That was my outstanding quality as a bookseller. I was a dilettante.
       She specializes: "in books that interested me and were profitable", and she does fairly well with this approach. Still, she is struggling -- emotionally, too, because the love of her life, husband Abel, isn't the man he used to be, now an invalid requiring a fulltime caretaker. They get by, but it's a tough and fairly dreary situation Lily finds herself stuck in, living in the boondocks (well, upstate New York).
       An opportunity presents itself when a fellow bookdealer approaches her at a New York City book sale, asking if she's familiar with a book called The Precious Substance. The dealer, Shyman, has a client who is very interested in getting his hands on a copy -- willing to pay six figures, "and I strongly suspect he would go to seven if he had to". Shyman is willing to give Lily a decent cut of the proceeds if she can find a copy.
       It's not easy to find information about the book, but Lily soon learns the basics. Its actual title is The Book of the Most Precious Substance, dating to the early seventeenth century. There were only five copies -- all hand-written, rather than printed -- and there are apparently only three left. It's a book that, as Lily will learn: "doesn't seem to like being reproduced" -- efforts to photograph or scan the pages seem to always go wrong. It also seems to hold some special powers: "Things happen when you're around it".
       The book is apparently: "the most precise, and most effective, grimoire of sex magic ever written". It leads readers through five stages, an instruction manual of sorts of ever more elaborate sexual acts which also bring with them considerable rewards -- culminating in the highest, which includes a human sacrifice. And it is meant for readers, plural -- a couple, man and woman, who have to go through the paces together to unlock its powers.
       Shyman is soon out of the picture, and Lily hooks up with longtime client and acquaintance Lucas, head of the rare books department at a New York City university library. He has good contacts, and Lily is quite drawn to him, and they set out to learn more about the book, and then to try to get their hands on a copy. There are a variety of hurdles -- they have to learn the identity of Shyman's prospective buyer, and then find one of the few remaining copies of the book and persuade the owner to sell it -- but these seem manageable; they're certainly very gung-ho about it.
       Soon enough, they're traveling -- business or even first class most of the time, eyeing the big payout awaiting them -- and meeting with a variety of very well-to-do folk who are interested, one way or another, in the book (annoyingly mostly know by the semi-pseudonyms Shyman assigned them -- the Admiral, the Accountant, the Whore, etc.). Along the way, they get some insight into the text -- and get to put some of what they learn into practice, making also for some very good sex. Indeed, life gets a whole lot better for Lily while she's on the hunt -- and there's that pot at the end of the rainbow which promises she can have everything she wants, and that proves very, very tempting.

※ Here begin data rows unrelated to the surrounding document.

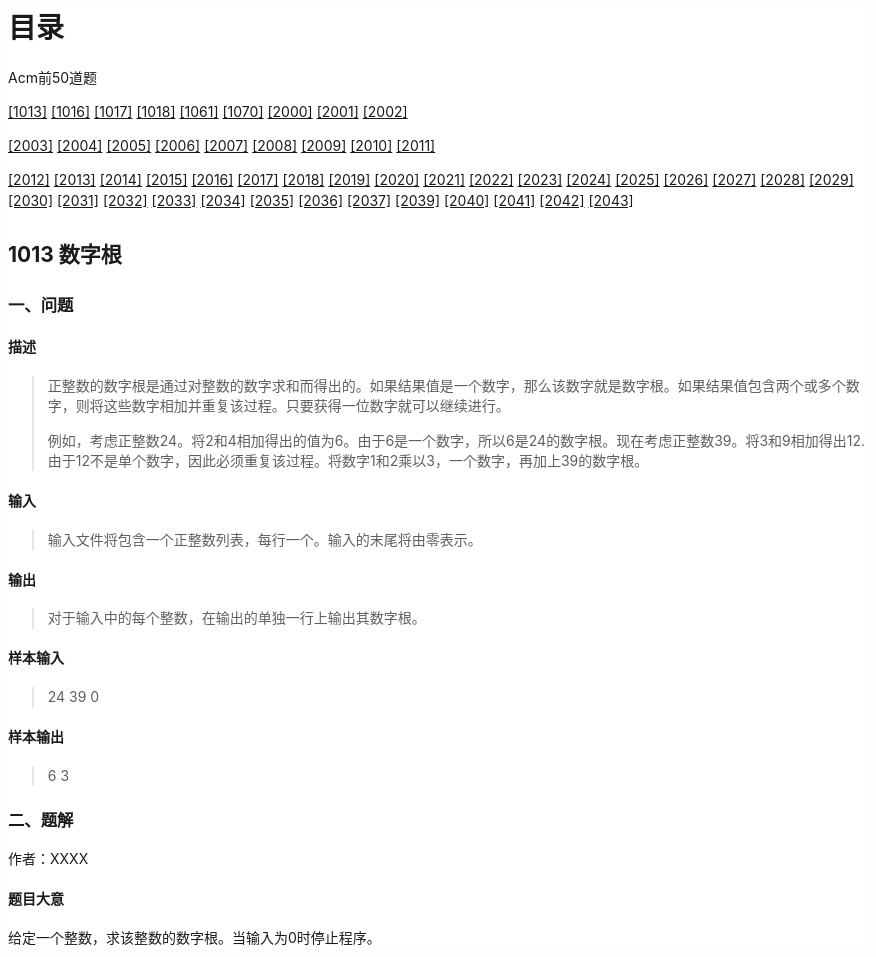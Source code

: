 # 目录

Acm前50道题

[[1013]](#hdu1013) [[1016]](#hdu1016) [[1017]](#hdu1017) [[1018]](#hdu1018) [[1061]](#hdu1061) [[1070]](#hdu1070) [[2000]](#hdu2000) [[2001]](#hdu2001) [[2002]](#hdu2002)

[[2003]](#hdu2003) [[2004]](#hdu2004) [[2005]](#hdu2005) [[2006]](#hdu2006) [[2007]](#hdu2007) [[2008]](#hdu2008) [[2009]](#hdu2009) [[2010]](#hdu2010) [[2011]](#hdu2011)

[[2012]](#hdu2012) [[2013]](#hdu2013) [[2014]](#hdu2014) [[2015]](#hdu2015) [[2016]](#hdu2016) [[2017]](#hdu2017) [[2018]](#hdu2018) [[2019]](#hdu2019) [[2020]](#hdu2020) [[2021]](#hdu2021) [[2022]](#hdu2022) [[2023]](#hdu2023) [[2024]](#hdu2024) [[2025]](#hdu2025) [[2026]](#hdu2026) [[2027]](#hdu2027) [[2028]](#hdu2028) [[2029]](#hdu2029) [[2030]](#hdu2030) [[2031]](#hdu2031) [[2032]](#hdu2032) [[2033]](#hdu2033) [[2034]](#hdu2034) [[2035]](#hdu2035) [[2036]](#hdu2036) [[2037]](#hdu2037) [[2039]](#hdu2039) [[2040]](#hdu2040) [[2041]](#hdu2041) [[2042]](#hdu2042) [[2043]](#hdu2043)

## 1013 数字根

### 一、问题

#### 描述

> 正整数的数字根是通过对整数的数字求和而得出的。如果结果值是一个数字，那么该数字就是数字根。如果结果值包含两个或多个数字，则将这些数字相加并重复该过程。只要获得一位数字就可以继续进行。
>
> 例如，考虑正整数24。将2和4相加得出的值为6。由于6是一个数字，所以6是24的数字根。现在考虑正整数39。将3和9相加得出12.由于12不是单个数字，因此必须重复该过程。将数字1和2乘以3，一个数字，再加上39的数字根。  

#### 输入

> 输入文件将包含一个正整数列表，每行一个。输入的末尾将由零表示。

#### 输出

> 对于输入中的每个整数，在输出的单独一行上输出其数字根。

#### 样本输入

> 24
> 39
> 0

#### 样本输出

> 6
> 3

### 二、题解

作者：XXXX

#### 题目大意

给定一个整数，求该整数的数字根。当输入为0时停止程序。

       Early on, someone already warns Lily and Lucas about the magic they are getting themselves involved in:
It works. But the tricky thing is, it never works exactly how you expect. People think they're smart enough to summon up some entity or make someone fall in love with them and have it all turn out for the best. But they aren't smart enough. Whatever it is that usually decides our fates -- Gods, luck, random chance -- is smarter than us. It's always smarter. Magic works, but it's an exercise in irony, sometimes a dangerous one.

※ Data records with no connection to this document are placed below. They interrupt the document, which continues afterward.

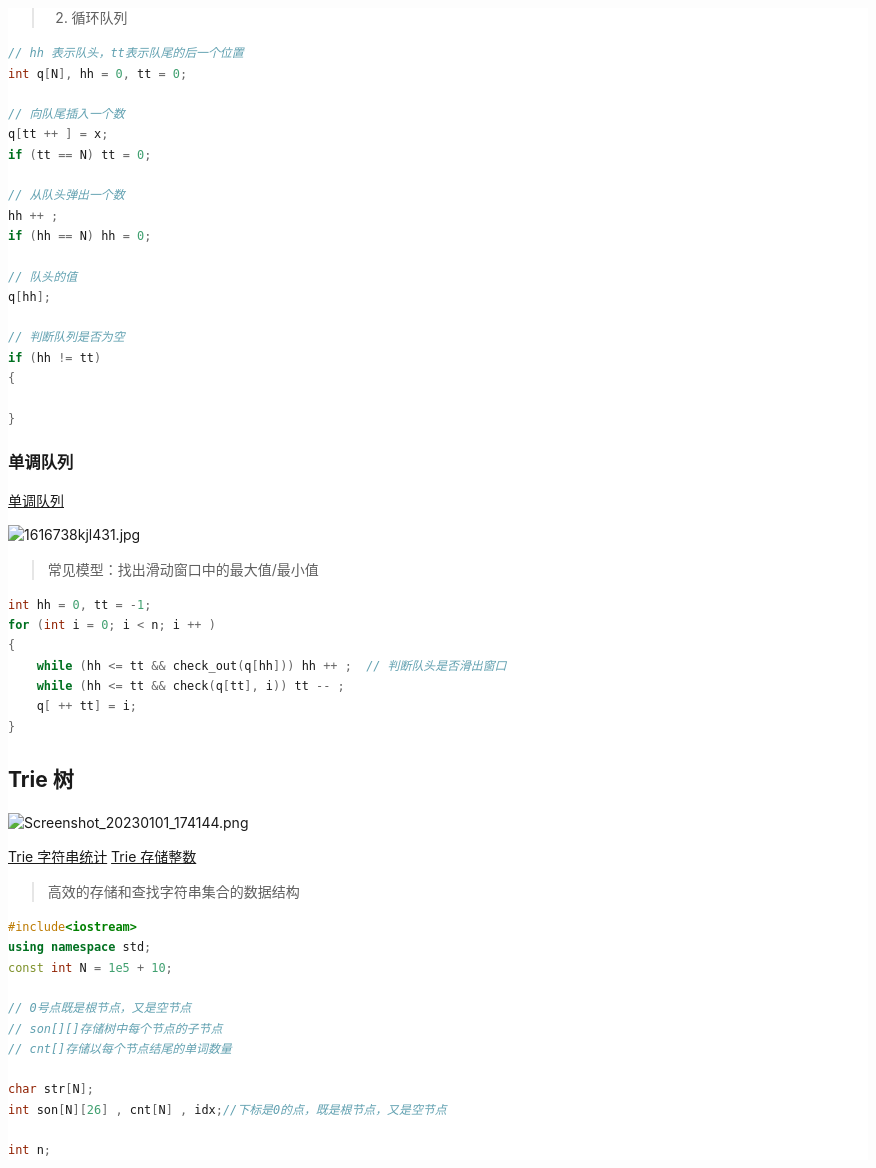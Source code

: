 > 2. 循环队列

```c ++
// hh 表示队头，tt表示队尾的后一个位置
int q[N], hh = 0, tt = 0;

// 向队尾插入一个数
q[tt ++ ] = x;
if (tt == N) tt = 0;

// 从队头弹出一个数
hh ++ ;
if (hh == N) hh = 0;

// 队头的值
q[hh];

// 判断队列是否为空
if (hh != tt)
{

}

```

### 单调队列

[单调队列](https://www.acwing.com/problem/content/156/)

![1616738kjl431.jpg](https://img1.imgtp.com/2023/02/18/IlTEwaLG.jpg)

> 常见模型：找出滑动窗口中的最大值/最小值

```c++
int hh = 0, tt = -1;
for (int i = 0; i < n; i ++ )
{
    while (hh <= tt && check_out(q[hh])) hh ++ ;  // 判断队头是否滑出窗口
    while (hh <= tt && check(q[tt], i)) tt -- ;
    q[ ++ tt] = i;
}

```

## Trie 树

![Screenshot_20230101_174144.png](https://img1.imgtp.com/2023/02/18/wJxs07ix.png)

[Trie 字符串统计](https://www.acwing.com/problem/content/837/)
[Trie 存储整数](https://www.acwing.com/problem/content/145/)

> 高效的存储和查找字符串集合的数据结构

```c++
#include<iostream>
using namespace std;
const int N = 1e5 + 10;

// 0号点既是根节点，又是空节点
// son[][]存储树中每个节点的子节点
// cnt[]存储以每个节点结尾的单词数量

char str[N];
int son[N][26] , cnt[N] , idx;//下标是0的点，既是根节点，又是空节点

int n;
```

       They meet quite a few very rich and powerful people along the way, several of whom aren't satisfied with their masters-of-the-universe wealth and powers and still want more. Lily would be satisfied with less -- financial security alone sounds good -- but the possibilities seem increasingly tempting .....
       Well down the path they've gone, Lily is reminded again:
It works. It's real. You can get what you want. Whatever you think will make you happy. But the problem seems to be that most people are wrong about what will make them happy.
       It's not all easy sailing as they travel around: menace seems to lurk around them, and there are some incidents that are dangerous and threatening. People even get killed along the way. But, as Lily explains to a detective who questions her about one of the murders:
There's probably a hundred books worth as much as this one, and when one is available for sale, it tends to generate drama.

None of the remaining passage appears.